Work request: In the records below, some lines contain "визуальных"; state the number of such lines and nothing else.

= Beginning of Section =

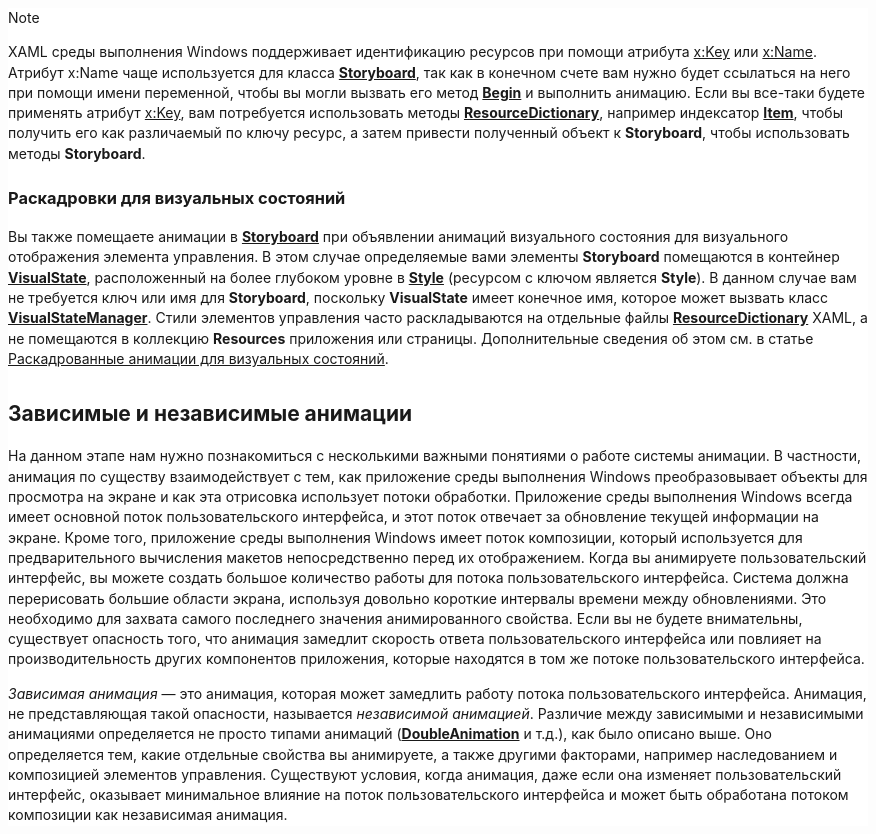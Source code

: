 > [!NOTE]
> XAML среды выполнения Windows поддерживает идентификацию ресурсов при помощи атрибута [x:Key](https://msdn.microsoft.com/library/windows/apps/Mt204787) или [x:Name](https://msdn.microsoft.com/library/windows/apps/Mt204788). Атрибут x:Name чаще используется для класса [**Storyboard**](https://msdn.microsoft.com/library/windows/apps/BR210490), так как в конечном счете вам нужно будет ссылаться на него при помощи имени переменной, чтобы вы могли вызвать его метод [**Begin**](https://msdn.microsoft.com/library/windows/apps/windows.ui.xaml.media.animation.storyboard.begin) и выполнить анимацию. Если вы все-таки будете применять атрибут [x:Key](https://msdn.microsoft.com/library/windows/apps/Mt204787), вам потребуется использовать методы [**ResourceDictionary**](https://msdn.microsoft.com/library/windows/apps/BR208794), например индексатор [**Item**](https://msdn.microsoft.com/library/windows/apps/windows.ui.xaml.resourcedictionary.item), чтобы получить его как различаемый по ключу ресурс, а затем привести полученный объект к **Storyboard**, чтобы использовать методы **Storyboard**.

### <a name="storyboards-for-visual-states"></a>Раскадровки для визуальных состояний

Вы также помещаете анимации в [**Storyboard**](https://msdn.microsoft.com/library/windows/apps/BR210490) при объявлении анимаций визуального состояния для визуального отображения элемента управления. В этом случае определяемые вами элементы **Storyboard** помещаются в контейнер [**VisualState**](https://msdn.microsoft.com/library/windows/apps/BR209007), расположенный на более глубоком уровне в [**Style**](https://msdn.microsoft.com/library/windows/apps/BR208849) (ресурсом с ключом является **Style**). В данном случае вам не требуется ключ или имя для **Storyboard**, поскольку **VisualState** имеет конечное имя, которое может вызвать класс [**VisualStateManager**](https://msdn.microsoft.com/library/windows/apps/windows.ui.xaml.visualstatemanager). Стили элементов управления часто раскладываются на отдельные файлы [**ResourceDictionary**](https://msdn.microsoft.com/library/windows/apps/BR208794) XAML, а не помещаются в коллекцию **Resources** приложения или страницы. Дополнительные сведения об этом см. в статье [Раскадрованные анимации для визуальных состояний](https://msdn.microsoft.com/library/windows/apps/xaml/JJ819808).

## <a name="dependent-and-independent-animations"></a>Зависимые и независимые анимации

На данном этапе нам нужно познакомиться с несколькими важными понятиями о работе системы анимации. В частности, анимация по существу взаимодействует с тем, как приложение среды выполнения Windows преобразовывает объекты для просмотра на экране и как эта отрисовка использует потоки обработки. Приложение среды выполнения Windows всегда имеет основной поток пользовательского интерфейса, и этот поток отвечает за обновление текущей информации на экране. Кроме того, приложение среды выполнения Windows имеет поток композиции, который используется для предварительного вычисления макетов непосредственно перед их отображением. Когда вы анимируете пользовательский интерфейс, вы можете создать большое количество работы для потока пользовательского интерфейса. Система должна перерисовать большие области экрана, используя довольно короткие интервалы времени между обновлениями. Это необходимо для захвата самого последнего значения анимированного свойства. Если вы не будете внимательны, существует опасность того, что анимация замедлит скорость ответа пользовательского интерфейса или повлияет на производительность других компонентов приложения, которые находятся в том же потоке пользовательского интерфейса.

*Зависимая анимация* — это анимация, которая может замедлить работу потока пользовательского интерфейса. Анимация, не представляющая такой опасности, называется *независимой анимацией*. Различие между зависимыми и независимыми анимациями определяется не просто типами анимаций ([**DoubleAnimation**](https://msdn.microsoft.com/library/windows/apps/BR243136) и т.д.), как было описано выше. Оно определяется тем, какие отдельные свойства вы анимируете, а также другими факторами, например наследованием и композицией элементов управления. Существуют условия, когда анимация, даже если она изменяет пользовательский интерфейс, оказывает минимальное влияние на поток пользовательского интерфейса и может быть обработана потоком композиции как независимая анимация.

= End of Section =

Result of this exercise: 2